PCP: Iniciativa sobre a Educação em Portugal

Os tempos que vivemos estão indubitavelmente marcados pela ofensiva neoliberal de liberalização dos serviços públicos. O país assistiu nos últimos anos, a par da ofensiva na saúde e na segurança social, à concretização de um conjunto de medidas pela mão desta maioria de direita, medidas que nem sempre tiveram o distanciamento do PS e até por vezes tiveram o seu apoio, que visaram a imposição da ditadura do mercado sobre os direitos sociais.

Ofensiva no plano ideológico e no plano legislativo, que tem empurrado a escola e o sistema educativo para uma profunda crise que se tem prolongado no tempo e que se situa em questões como a deficiente rede escolar, na falta de equipamentos, quer em quantidade, quer em qualidade, nas insuficiências de organização, nas aprendizagens e nas formações, mas também se situa nos valores e no prestígio da escola.

No centro desta ofensiva de matiz neoliberal, tem estado o objectivo de desvalorizar a escola pública com um conjunto de medidas que não contribuem antes pelo contrário para que aumente a qualidade das suas respostas. Foram os cortes sucessivos no financiamento, a falta de investimento nas condições de trabalho de alunos, professores e pessoal não docente, ou a criação de focos de instabilidade como aconteceu com a colocação de professores, situação que se pode vir a repetir no próximo concurso.

Medidas que têm como objectivo imediato a fragilização do ensino público e a promoção do ensino privado.

Esta tentativa de substituir o ensino público pelo ensino em escolas privadas, financiadas pelo estado tem constituído a principal linha privatizadora da educação e não pode deixar de ser vivamente combatida. A iniciativa privada mantém o direito de se constituir como alternativa para os cidadãos que por ela, de livre vontade, queiram optar, não podendo, no entanto, ser potenciada pelo constrangimento da rede pública.

No centro do confronto político e ideológico que se tem vindo a travar em matéria de educação e ensino, está uma questão central, que diferencia o nosso projecto dos projectos da direita e do próprio PS, que é o facto de defendermos uma escola que forme os alunos na perspectiva do trabalho, mas que simultaneamente os forme para a cidadania, para uma participação na vida política e social, o “homem total” como definiu Marx e não aquela que resulta da mercantilização da educação atribuindo-lhe um valor de troca, para desta forma sustentarem a tese neoliberal, de que quem quer saúde paga, quem quer educação paga, quem quer protecção social paga, apesar de já os ter pago com os seus impostos.

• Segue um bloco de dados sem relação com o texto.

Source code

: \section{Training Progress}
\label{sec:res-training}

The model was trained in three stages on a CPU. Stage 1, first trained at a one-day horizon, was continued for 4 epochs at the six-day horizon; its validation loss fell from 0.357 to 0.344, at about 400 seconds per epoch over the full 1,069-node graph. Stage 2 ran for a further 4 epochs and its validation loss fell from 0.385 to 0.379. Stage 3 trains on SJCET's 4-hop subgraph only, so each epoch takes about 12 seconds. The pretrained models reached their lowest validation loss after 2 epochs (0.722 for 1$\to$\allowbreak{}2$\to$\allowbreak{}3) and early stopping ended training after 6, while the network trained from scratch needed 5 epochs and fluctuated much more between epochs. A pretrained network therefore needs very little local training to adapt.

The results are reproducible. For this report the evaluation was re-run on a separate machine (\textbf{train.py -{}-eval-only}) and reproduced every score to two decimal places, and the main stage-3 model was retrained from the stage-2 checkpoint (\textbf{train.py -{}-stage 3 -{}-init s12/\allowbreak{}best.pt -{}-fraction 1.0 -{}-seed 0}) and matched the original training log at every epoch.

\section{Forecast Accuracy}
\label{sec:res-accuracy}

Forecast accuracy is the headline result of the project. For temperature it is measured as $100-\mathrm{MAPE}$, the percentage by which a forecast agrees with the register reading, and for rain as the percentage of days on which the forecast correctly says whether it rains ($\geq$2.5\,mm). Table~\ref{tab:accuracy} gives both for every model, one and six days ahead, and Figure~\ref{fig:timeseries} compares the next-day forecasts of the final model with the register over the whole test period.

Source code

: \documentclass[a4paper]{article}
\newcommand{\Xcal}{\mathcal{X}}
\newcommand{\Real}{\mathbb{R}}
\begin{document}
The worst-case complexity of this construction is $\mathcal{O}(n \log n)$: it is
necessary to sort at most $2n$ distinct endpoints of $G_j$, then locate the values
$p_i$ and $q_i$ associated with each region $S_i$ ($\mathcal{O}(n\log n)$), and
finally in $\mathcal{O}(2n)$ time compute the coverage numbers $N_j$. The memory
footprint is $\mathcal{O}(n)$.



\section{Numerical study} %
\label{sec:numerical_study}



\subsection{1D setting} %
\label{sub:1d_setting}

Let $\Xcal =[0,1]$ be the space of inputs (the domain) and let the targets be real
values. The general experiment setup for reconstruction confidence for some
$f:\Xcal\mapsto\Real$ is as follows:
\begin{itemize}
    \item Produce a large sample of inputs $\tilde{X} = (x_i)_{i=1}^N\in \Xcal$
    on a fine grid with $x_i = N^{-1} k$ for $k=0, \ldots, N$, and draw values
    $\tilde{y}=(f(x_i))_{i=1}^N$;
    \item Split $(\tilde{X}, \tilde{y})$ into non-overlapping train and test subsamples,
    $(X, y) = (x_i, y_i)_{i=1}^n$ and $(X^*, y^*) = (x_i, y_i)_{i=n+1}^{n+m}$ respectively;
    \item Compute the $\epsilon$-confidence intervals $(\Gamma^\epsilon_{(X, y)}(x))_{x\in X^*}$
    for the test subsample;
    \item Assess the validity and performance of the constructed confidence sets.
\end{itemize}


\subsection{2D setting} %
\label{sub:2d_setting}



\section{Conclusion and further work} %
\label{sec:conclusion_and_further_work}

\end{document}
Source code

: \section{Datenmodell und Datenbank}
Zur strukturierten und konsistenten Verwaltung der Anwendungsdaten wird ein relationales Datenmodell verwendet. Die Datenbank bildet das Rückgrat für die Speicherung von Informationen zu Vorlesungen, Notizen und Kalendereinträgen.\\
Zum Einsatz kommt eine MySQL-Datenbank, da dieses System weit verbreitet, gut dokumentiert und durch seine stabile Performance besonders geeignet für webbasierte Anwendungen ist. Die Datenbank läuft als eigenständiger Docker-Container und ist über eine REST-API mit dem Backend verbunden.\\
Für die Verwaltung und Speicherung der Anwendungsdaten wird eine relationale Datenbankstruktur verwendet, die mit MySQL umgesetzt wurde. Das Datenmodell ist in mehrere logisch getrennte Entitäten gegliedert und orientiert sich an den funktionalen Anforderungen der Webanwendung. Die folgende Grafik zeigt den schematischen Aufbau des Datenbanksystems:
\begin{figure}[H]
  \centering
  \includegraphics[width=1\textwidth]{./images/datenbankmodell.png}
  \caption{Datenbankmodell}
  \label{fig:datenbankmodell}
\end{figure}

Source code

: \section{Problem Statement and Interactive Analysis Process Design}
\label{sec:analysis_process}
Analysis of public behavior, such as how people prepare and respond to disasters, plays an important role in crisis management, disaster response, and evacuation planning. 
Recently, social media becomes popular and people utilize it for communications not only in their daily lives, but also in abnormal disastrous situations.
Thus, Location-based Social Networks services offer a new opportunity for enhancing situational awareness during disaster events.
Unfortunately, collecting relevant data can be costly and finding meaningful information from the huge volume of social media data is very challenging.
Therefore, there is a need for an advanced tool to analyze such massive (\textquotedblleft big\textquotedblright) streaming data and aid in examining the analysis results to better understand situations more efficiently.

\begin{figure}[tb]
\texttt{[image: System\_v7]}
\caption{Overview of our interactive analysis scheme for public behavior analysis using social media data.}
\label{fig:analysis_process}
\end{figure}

Se dúvidas existissem sobre este objectivo, a direita deixou-o bem evidente na sua proposta de “Lei de Bases da Educação”, onde o conceito de “rede pública” é substituído por “rede de ofertas educativas”. Desta forma os dinheiros públicos, tanto servirão para financiar uma escola pública como uma escola privada.

O reconhecimento da especificidade do ensino particular e cooperativo, dos seus direitos e da possibilidade de contratualização com ele pelo Estado, não altera o seu carácter supletivo e complementar, nem pode encontrar para isso abrigo no preceito que garante constitucionalmente a “liberdade de aprender e ensinar”, já que existe a obrigatoriedade constitucional do Estado criar “uma rede de estabelecimentos públicos de ensino que cubra as necessidades de toda a população”. Esta obrigação não autoriza a diluição da rede pública numa rede mais vasta, reservando ao Estado apenas um papel organizador do conjunto.

Para o PCP, o direito à educação e ao ensino é o direito de todos e de cada um ao conhecimento e à criatividade, ao pleno e harmonioso desenvolvimento das suas potencialidades, vocações e consciência cívica. Direito este que deve ser assegurado por uma política que igualmente assuma a educação, a ciência e a cultura como vectores estratégicos para o desenvolvimento integrado do nosso país; que atenda à multiplicidade dos processos educativos e formativos contemporâneos e às dimensões que estes necessitam de dar resposta, desde a competência profissional e a qualificação, à cultura humanista e científico-técnica, à inovação e à criação.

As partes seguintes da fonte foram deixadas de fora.